Alles Palette EN Perfect pallets

New planing line ensures quality. PKF Post produces almost six million pallets at two locations in the Netherlands...

New planing line ensures high quality

PKF Post produces almost six million pallets at two locations in the Netherlands, all of which are special formats. The company invested in a mechanised planing machine from Kallfass in 2017 for its northern Finsterwolde location. Based on the positive experience gained with this plant, a decision was reached to implement a similar project in Venlo.

PKF Post primarily supplies the paper, food and chemical industry with its special pallets. However, anybody who associates pallets with poor timber quality should think again. Pallets also need to meet continually stricter requirements, with customers demanding absolute dimensional precision and equally clean timber quality. PKF Post invested in a new and completely mechanised planing line at the Venlo/NL location to meet these demands and increase both efficiency and output. “Stacking around the planing machine had been extremely complicated previously, which is why we decided to purchase a new plant”, says Project Manager Erwin de Jong. Finsterwolde personnel also noted that planed boards reduced the occurrence of disruptions during pallet production. The positive cooperation that developed during conversion work at Finsterwolde two years ago encouraged PKF Post to once again choose a mechanised solution from Kallfass in Baiersbronn-Klosterreichenbach, Germany. The new Kallfass plant and a planing machine (the same as in Finsterwolde) have been in operation in Venlo since March.

PKF Post manufactures up to 12,000 pallets each day in Venlo – some of which involve an order quantity of 1. Data for pallet production and the Kallfass systems is obtained from the work scheduling department. “Control is completely automatic, with personnel in production fulfilling more or less a monitoring function and only intervening in the process when necessary”, explains de Jong. “PKF Post controls the entire plant through a PC interface. The link from work scheduling to the planing machine worked perfectly”, says Kallfass Director Hans Haist. The pallet program in work scheduling automatically calculates parts lists and dimensions required for each order. The system then generates a recommendation regarding the packages to be produced based on timber stock lists.

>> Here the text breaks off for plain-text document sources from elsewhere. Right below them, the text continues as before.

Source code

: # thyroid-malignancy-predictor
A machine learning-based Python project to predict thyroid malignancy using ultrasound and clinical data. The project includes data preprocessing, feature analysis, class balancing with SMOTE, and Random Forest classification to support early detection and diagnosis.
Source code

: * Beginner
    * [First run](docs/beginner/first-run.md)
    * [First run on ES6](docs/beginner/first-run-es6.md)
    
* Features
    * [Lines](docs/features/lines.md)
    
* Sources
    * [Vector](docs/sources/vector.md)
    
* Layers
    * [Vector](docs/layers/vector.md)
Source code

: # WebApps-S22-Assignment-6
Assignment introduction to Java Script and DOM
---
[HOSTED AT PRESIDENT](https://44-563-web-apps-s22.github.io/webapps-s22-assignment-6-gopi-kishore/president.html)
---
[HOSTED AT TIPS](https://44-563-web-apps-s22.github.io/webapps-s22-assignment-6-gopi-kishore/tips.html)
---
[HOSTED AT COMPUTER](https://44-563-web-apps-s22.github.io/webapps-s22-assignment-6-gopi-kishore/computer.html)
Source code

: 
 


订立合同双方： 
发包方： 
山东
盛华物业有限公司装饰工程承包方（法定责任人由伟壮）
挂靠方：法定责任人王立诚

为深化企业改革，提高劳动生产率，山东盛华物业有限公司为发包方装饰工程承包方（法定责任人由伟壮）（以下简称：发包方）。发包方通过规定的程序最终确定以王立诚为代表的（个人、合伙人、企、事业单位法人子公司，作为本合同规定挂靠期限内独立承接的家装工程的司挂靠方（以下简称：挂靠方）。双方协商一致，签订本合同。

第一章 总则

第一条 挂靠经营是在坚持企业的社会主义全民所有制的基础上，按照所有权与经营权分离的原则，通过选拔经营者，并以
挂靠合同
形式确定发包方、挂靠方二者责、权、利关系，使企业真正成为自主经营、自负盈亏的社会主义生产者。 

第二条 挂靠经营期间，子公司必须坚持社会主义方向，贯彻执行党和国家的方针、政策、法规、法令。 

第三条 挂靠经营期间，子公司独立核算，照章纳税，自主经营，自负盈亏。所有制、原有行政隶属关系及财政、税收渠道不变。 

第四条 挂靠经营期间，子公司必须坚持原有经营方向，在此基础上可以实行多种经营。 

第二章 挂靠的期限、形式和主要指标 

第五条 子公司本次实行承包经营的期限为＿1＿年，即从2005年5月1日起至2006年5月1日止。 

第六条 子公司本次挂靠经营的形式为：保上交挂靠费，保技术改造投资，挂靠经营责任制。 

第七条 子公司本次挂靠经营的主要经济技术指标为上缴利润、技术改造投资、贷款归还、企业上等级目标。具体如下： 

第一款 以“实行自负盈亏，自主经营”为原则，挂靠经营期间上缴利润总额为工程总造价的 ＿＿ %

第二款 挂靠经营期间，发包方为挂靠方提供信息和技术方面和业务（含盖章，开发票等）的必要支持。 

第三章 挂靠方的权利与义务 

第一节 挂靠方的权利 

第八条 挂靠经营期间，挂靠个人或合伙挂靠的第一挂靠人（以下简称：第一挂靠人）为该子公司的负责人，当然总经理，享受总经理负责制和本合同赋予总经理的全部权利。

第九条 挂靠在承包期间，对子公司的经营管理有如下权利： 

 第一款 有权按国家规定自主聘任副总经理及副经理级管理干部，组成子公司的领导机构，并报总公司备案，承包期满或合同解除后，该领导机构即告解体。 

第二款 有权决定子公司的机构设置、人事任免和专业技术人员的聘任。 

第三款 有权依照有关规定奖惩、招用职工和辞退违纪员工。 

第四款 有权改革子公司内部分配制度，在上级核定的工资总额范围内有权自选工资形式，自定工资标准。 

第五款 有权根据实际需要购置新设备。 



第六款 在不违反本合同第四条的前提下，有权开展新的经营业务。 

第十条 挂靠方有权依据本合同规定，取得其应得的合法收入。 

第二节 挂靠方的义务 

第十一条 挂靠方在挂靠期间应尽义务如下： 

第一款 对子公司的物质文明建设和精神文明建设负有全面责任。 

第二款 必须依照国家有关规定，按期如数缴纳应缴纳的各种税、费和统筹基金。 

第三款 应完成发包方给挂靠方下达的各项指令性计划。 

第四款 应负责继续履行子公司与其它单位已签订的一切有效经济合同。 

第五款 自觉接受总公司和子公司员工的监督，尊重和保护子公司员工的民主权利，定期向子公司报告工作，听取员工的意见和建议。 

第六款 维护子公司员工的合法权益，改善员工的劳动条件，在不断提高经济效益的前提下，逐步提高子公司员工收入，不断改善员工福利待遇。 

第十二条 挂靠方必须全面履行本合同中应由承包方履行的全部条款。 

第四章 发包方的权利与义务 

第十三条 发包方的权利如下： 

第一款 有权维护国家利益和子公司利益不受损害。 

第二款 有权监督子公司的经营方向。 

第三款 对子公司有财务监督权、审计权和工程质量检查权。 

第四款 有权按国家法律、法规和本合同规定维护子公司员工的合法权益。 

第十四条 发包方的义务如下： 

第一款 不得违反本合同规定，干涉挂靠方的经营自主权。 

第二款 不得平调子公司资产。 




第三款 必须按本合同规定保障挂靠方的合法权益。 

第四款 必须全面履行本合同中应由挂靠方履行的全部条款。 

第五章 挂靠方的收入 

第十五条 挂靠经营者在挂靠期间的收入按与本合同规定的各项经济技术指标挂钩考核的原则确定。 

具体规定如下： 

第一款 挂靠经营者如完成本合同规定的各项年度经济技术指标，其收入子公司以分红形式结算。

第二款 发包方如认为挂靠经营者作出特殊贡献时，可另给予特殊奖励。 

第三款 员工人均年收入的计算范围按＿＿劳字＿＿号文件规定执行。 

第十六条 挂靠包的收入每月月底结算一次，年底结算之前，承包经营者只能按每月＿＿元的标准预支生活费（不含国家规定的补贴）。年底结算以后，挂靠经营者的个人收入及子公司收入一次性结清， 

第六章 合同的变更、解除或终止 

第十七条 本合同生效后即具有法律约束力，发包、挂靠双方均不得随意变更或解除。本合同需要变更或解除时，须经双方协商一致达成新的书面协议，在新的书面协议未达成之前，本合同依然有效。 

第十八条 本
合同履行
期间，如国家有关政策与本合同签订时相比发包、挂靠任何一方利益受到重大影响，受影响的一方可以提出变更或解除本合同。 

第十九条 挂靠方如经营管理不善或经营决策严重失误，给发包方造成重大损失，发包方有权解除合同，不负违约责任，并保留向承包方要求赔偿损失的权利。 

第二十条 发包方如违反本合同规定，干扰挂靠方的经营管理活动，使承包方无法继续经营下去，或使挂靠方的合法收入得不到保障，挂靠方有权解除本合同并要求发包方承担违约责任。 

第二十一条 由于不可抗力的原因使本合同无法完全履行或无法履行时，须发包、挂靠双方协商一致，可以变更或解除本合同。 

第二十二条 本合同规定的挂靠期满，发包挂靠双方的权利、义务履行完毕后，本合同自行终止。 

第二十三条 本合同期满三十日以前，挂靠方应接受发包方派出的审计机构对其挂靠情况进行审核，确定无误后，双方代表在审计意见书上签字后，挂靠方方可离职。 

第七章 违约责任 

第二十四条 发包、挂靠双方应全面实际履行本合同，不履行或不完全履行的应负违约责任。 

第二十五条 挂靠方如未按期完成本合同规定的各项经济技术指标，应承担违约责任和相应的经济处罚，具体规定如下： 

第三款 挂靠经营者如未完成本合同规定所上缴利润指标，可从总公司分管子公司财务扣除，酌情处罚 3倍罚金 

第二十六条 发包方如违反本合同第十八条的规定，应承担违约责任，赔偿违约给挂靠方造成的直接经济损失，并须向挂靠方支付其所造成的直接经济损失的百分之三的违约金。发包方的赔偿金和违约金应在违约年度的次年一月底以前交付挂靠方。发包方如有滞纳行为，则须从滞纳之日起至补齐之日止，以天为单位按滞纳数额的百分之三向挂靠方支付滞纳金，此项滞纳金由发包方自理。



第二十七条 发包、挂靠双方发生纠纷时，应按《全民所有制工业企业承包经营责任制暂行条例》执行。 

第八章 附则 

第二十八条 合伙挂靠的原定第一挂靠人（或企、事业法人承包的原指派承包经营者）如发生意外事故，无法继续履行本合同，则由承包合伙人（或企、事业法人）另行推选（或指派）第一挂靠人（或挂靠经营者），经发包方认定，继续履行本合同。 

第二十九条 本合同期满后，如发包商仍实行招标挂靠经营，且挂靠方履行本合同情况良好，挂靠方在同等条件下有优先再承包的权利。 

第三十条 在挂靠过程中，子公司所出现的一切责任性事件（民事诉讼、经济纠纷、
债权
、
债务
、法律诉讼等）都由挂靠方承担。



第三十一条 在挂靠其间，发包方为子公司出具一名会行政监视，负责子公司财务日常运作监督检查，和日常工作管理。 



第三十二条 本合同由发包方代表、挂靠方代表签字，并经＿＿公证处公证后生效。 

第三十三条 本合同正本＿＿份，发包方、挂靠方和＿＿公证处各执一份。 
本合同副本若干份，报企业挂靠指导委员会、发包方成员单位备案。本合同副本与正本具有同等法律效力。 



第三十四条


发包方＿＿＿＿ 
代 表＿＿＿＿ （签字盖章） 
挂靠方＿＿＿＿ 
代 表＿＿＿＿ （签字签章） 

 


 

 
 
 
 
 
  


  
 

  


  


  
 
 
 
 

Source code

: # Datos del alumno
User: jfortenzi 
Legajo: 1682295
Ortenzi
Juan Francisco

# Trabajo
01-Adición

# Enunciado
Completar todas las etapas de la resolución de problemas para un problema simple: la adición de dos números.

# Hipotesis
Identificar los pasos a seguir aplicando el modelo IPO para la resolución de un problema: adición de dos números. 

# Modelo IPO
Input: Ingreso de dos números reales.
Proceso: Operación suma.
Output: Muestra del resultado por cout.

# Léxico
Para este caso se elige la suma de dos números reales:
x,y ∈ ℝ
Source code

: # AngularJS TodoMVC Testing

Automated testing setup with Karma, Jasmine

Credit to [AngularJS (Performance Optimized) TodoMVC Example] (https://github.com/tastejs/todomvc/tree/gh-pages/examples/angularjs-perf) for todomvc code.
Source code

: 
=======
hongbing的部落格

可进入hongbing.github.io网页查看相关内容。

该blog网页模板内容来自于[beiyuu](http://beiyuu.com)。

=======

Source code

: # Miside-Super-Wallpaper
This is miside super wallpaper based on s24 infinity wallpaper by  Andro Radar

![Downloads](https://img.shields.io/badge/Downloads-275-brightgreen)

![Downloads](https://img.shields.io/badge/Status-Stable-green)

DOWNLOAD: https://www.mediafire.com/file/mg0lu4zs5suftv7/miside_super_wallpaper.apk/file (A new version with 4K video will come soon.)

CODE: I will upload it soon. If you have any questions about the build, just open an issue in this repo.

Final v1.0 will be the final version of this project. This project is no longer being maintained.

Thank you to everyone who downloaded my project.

The new Kallfass mechanisation system starts with an infeed station which can accommodate several timber packages. The system is designed for infeed lengths of 2 to 6 m. Cross sections range from 16 x 75 mm to 22 x 150 mm. Destacking of layers is realised with a vacuum lifter. According to Hans Haist, output is seven to eight layers per minute. A scanner on the cross chain conveyor determines whether there are any battens on the respective timber layer. “This means the strip brush only moves over the position when necessary, and we can maintain a high output”, explains Haist.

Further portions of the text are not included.